Pc applies to appeal against sentence for manslaughter of long-term lover

A “womanising” police officer jailed for strangling his long-term lover has applied to appeal his sentence.

Timothy Brehmer was jailed for 10 and a half years last month at Salisbury Crown Court after he pleaded guilty to the manslaughter of mother-of-two Claire Parry.

He was acquitted by a jury of murder.

Timothy Brehmer court case
Timothy Brehmer court case

The Court of Appeal has confirmed the 41-year-old has applied to appeal against the sentence.

A spokeswoman said: “This person has made an application for leave to appeal sentence.”

The move comes as the Attorney General’s Office is considering a complaint under its Unduly Lenient Sentence (ULS) scheme.

A spokesman for the office said: “We have received a request for the sentence of Timothy Brehmer to be reviewed under the Unduly Lenient Sentence (ULS) scheme.

“The law officers have 28 days from sentencing to consider the case and make a decision.”

Mrs Parry, 41, died during a “kerfuffle” in Brehmer’s car in the car park of the Horns Inn in West Parley, Dorset, on May 9 this year.

Brehmer, a married father, claimed the nurse accidentally suffered the fatal injury while he was trying to push her out of his Citroen car so he could drive away.

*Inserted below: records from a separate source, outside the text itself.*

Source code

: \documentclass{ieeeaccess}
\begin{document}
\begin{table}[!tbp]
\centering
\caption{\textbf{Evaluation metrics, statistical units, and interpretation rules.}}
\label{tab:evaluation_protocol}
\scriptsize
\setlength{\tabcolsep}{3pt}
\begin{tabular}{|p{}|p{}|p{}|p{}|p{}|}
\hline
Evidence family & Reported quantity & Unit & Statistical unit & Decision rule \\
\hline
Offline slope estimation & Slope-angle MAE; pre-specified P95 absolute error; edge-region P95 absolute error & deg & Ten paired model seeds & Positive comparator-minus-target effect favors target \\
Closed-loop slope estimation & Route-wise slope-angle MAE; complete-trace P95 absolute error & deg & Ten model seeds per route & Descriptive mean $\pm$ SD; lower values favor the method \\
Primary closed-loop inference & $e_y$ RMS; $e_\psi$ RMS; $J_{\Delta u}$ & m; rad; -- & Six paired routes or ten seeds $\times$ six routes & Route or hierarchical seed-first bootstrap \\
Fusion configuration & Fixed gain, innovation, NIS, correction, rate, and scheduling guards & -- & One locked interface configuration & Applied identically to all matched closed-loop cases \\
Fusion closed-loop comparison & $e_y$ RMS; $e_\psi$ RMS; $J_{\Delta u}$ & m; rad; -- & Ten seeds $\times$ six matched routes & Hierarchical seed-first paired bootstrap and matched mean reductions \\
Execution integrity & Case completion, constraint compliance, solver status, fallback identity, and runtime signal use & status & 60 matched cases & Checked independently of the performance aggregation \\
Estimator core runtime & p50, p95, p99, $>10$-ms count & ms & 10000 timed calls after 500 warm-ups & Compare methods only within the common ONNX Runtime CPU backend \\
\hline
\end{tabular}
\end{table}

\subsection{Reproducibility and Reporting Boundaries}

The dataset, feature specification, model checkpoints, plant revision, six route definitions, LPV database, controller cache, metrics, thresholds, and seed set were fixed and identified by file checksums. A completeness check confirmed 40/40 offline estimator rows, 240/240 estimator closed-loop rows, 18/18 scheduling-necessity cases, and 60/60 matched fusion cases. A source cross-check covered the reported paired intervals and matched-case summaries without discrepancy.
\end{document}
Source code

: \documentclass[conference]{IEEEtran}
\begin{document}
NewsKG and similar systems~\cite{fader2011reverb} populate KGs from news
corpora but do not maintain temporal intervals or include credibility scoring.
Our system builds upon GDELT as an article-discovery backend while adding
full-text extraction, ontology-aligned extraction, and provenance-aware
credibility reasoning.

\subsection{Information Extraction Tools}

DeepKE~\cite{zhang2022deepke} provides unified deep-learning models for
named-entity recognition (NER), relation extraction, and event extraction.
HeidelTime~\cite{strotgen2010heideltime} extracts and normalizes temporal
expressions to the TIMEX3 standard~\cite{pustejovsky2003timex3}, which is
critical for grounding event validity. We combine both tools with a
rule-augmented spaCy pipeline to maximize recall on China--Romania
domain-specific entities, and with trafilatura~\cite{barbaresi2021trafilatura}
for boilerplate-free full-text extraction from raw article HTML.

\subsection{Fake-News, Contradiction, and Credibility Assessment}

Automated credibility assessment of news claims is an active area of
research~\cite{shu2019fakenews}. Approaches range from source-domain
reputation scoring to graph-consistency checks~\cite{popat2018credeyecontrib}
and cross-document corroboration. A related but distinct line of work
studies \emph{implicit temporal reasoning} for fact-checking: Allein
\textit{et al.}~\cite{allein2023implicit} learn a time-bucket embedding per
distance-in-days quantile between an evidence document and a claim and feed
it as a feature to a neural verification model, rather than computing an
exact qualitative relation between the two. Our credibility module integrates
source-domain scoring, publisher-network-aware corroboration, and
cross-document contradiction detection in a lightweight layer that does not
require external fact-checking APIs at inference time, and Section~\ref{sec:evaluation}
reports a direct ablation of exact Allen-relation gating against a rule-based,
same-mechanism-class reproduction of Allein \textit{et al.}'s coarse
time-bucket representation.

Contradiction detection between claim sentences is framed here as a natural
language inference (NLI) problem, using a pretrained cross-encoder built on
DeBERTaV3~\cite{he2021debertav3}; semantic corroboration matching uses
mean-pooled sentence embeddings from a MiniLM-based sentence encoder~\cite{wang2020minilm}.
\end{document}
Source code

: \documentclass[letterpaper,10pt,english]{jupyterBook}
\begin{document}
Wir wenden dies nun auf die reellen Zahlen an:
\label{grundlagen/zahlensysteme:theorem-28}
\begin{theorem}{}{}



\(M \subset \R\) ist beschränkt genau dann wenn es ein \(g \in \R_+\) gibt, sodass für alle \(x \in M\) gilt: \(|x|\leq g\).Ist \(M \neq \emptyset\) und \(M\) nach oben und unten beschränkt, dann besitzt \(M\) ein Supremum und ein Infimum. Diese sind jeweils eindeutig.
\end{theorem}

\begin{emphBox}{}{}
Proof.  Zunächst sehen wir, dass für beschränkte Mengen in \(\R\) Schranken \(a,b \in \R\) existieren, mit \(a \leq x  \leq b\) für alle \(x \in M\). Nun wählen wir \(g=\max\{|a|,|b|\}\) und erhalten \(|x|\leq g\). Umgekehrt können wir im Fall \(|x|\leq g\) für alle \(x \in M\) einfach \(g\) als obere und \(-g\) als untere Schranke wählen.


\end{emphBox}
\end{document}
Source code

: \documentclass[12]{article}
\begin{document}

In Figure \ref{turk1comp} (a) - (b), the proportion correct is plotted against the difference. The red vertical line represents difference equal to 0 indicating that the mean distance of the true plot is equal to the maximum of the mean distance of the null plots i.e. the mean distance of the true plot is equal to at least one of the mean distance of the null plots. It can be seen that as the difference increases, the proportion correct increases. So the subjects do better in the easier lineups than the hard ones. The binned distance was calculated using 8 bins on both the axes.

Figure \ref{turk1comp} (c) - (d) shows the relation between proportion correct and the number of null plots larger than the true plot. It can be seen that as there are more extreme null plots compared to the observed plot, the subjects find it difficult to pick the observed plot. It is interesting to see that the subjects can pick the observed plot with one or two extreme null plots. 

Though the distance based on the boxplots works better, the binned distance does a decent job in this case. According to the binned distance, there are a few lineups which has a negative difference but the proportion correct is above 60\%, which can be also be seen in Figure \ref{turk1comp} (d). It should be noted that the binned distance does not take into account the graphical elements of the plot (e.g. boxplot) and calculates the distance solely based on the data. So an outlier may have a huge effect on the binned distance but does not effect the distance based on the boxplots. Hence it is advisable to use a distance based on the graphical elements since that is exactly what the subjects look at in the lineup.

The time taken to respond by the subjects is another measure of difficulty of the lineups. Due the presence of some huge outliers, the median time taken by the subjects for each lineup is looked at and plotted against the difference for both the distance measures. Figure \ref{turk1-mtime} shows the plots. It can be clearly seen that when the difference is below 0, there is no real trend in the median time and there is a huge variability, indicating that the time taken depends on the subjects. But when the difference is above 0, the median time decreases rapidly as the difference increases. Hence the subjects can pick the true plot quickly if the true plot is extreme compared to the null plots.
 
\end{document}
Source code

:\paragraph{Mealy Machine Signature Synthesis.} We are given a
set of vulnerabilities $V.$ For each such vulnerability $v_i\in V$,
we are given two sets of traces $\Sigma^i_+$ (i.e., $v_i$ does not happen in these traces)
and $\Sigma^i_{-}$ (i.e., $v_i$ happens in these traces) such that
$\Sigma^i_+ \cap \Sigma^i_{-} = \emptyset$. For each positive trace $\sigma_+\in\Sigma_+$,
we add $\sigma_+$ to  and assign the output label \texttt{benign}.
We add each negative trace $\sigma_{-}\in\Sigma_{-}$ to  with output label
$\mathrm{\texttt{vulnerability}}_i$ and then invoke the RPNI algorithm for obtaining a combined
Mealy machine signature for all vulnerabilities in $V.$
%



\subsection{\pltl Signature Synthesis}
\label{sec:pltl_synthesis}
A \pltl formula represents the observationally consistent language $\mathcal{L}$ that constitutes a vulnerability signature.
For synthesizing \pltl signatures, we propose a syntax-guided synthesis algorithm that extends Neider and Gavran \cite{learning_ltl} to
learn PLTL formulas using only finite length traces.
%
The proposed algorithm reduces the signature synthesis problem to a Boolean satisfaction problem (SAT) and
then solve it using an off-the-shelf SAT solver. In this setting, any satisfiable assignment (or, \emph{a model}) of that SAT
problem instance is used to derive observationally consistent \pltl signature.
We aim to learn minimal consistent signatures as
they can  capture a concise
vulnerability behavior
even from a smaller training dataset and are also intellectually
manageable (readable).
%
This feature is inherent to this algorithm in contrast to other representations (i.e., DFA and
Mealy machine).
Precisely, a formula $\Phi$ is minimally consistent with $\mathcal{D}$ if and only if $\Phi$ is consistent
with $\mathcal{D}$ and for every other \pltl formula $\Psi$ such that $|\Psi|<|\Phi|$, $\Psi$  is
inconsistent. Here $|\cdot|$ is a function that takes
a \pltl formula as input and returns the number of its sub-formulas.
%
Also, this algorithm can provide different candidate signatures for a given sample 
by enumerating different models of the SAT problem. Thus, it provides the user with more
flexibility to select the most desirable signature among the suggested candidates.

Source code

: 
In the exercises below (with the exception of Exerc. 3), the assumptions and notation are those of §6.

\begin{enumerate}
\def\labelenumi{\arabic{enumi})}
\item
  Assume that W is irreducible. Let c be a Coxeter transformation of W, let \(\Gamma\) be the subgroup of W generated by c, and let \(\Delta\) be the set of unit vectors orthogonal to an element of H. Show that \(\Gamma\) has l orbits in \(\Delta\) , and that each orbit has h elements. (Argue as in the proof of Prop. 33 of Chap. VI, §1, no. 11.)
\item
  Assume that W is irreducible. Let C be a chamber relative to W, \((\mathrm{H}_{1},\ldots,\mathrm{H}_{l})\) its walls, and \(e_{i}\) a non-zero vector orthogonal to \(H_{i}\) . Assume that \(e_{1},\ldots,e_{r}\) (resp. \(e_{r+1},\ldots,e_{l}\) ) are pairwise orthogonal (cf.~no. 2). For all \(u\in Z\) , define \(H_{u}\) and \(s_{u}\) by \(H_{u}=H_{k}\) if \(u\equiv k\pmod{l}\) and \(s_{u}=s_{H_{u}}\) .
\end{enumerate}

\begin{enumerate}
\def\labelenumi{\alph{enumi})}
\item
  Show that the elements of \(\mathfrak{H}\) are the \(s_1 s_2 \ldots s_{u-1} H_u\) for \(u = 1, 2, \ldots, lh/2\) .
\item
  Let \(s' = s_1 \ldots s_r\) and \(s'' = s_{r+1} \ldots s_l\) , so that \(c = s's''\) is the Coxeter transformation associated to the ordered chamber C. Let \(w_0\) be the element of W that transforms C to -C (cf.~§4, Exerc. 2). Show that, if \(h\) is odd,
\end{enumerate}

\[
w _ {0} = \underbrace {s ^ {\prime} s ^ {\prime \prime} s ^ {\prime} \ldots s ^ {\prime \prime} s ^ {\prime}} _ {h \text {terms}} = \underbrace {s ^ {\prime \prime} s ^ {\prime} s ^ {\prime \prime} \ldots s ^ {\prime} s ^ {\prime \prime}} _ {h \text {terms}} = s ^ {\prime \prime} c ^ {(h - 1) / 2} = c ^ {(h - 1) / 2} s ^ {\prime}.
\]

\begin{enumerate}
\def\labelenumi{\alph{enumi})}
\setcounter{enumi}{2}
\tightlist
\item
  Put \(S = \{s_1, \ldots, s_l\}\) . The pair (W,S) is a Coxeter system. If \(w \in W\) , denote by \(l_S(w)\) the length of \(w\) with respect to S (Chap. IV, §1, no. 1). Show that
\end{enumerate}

Trial judge Mr Justice Jacobs said he sentenced Brehmer for manslaughter on the basis that he “lost control” after Mrs Parry sent a text message to his wife, Martha, also a police officer.

“I am sure that you did deliberately take Claire Parry by the neck, applying significant force with your forearm or the crook of your elbow for a period of time while she struggled against you, thereby causing the severe neck injuries which the pathologist described,” he said.

The judge said as a “trained and experienced” road traffic police officer, Brehmer would have known Mrs Parry was seriously injured.

He added: “Yet you did nothing to try to help Claire Parry. You did not ask her how she was. That was because you knew how she was.”

Brehmer, of Hordle, Hampshire, will serve two-thirds of his sentence in prison before he can apply for parole.